── Task inputs ──
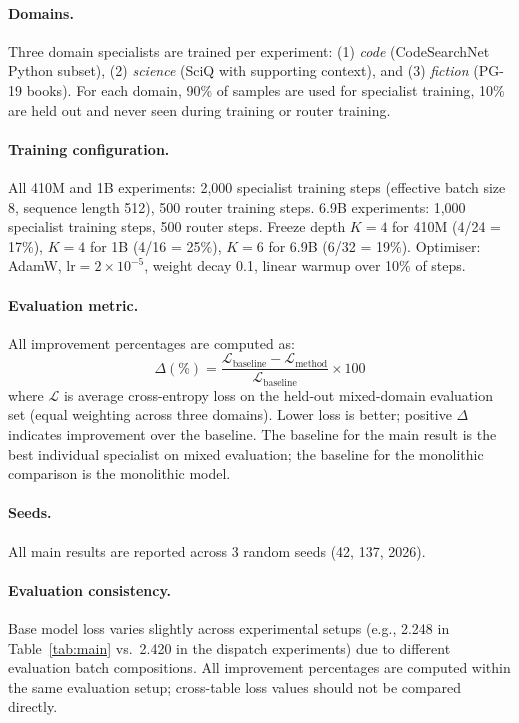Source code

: \documentclass{article}
\begin{document}
\paragraph{Domains.} Three domain specialists are trained per experiment: (1) \emph{code} (CodeSearchNet Python subset), (2) \emph{science} (SciQ with supporting context), and (3) \emph{fiction} (PG-19 books). For each domain, 90\% of samples are used for specialist training, 10\% are held out and never seen during training or router training.

\paragraph{Training configuration.} All 410M and 1B experiments: 2,000 specialist training steps (effective batch size 8, sequence length 512), 500 router training steps. 6.9B experiments: 1,000 specialist training steps, 500 router steps. Freeze depth $K=4$ for 410M (4/24 = 17\%), $K=4$ for 1B (4/16 = 25\%), $K=6$ for 6.9B (6/32 = 19\%). Optimiser: AdamW, $\text{lr}=2\times10^{-5}$, weight decay 0.1, linear warmup over 10\% of steps.

\paragraph{Evaluation metric.} All improvement percentages are computed as:
\[
\Delta(\%) = \frac{\mathcal{L}_\text{baseline} - \mathcal{L}_\text{method}}{\mathcal{L}_\text{baseline}} \times 100
\]
where $\mathcal{L}$ is average cross-entropy loss on the held-out mixed-domain evaluation set (equal weighting across three domains). Lower loss is better; positive $\Delta$ indicates improvement over the baseline. The baseline for the main result is the best individual specialist on mixed evaluation; the baseline for the monolithic comparison is the monolithic model.

\paragraph{Seeds.} All main results are reported across 3 random seeds (42, 137, 2026).

\paragraph{Evaluation consistency.} Base model loss varies slightly across experimental setups (e.g., 2.248 in Table~\ref{tab:main} vs.\ 2.420 in the dispatch experiments) due to different evaluation batch compositions. All improvement percentages are computed within the same evaluation setup; cross-table loss values should not be compared directly.
\end{document}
───
**Assignment**
Omitting the images, copy the listing exactly.

**The completed task**
Source code

: \documentclass{article}
\begin{document}
\paragraph{Domains.} Three domain specialists are trained per experiment: (1) \emph{code} (CodeSearchNet Python subset), (2) \emph{science} (SciQ with supporting context), and (3) \emph{fiction} (PG-19 books). For each domain, 90\% of samples are used for specialist training, 10\% are held out and never seen during training or router training.

\paragraph{Training configuration.} All 410M and 1B experiments: 2,000 specialist training steps (effective batch size 8, sequence length 512), 500 router training steps. 6.9B experiments: 1,000 specialist training steps, 500 router steps. Freeze depth $K=4$ for 410M (4/24 = 17\%), $K=4$ for 1B (4/16 = 25\%), $K=6$ for 6.9B (6/32 = 19\%). Optimiser: AdamW, $\text{lr}=2\times10^{-5}$, weight decay 0.1, linear warmup over 10\% of steps.

\paragraph{Evaluation metric.} All improvement percentages are computed as:
\[
\Delta(\%) = \frac{\mathcal{L}_\text{baseline} - \mathcal{L}_\text{method}}{\mathcal{L}_\text{baseline}} \times 100
\]
where $\mathcal{L}$ is average cross-entropy loss on the held-out mixed-domain evaluation set (equal weighting across three domains). Lower loss is better; positive $\Delta$ indicates improvement over the baseline. The baseline for the main result is the best individual specialist on mixed evaluation; the baseline for the monolithic comparison is the monolithic model.

\paragraph{Seeds.} All main results are reported across 3 random seeds (42, 137, 2026).

\paragraph{Evaluation consistency.} Base model loss varies slightly across experimental setups (e.g., 2.248 in Table~\ref{tab:main} vs.\ 2.420 in the dispatch experiments) due to different evaluation batch compositions. All improvement percentages are computed within the same evaluation setup; cross-table loss values should not be compared directly.
\end{document}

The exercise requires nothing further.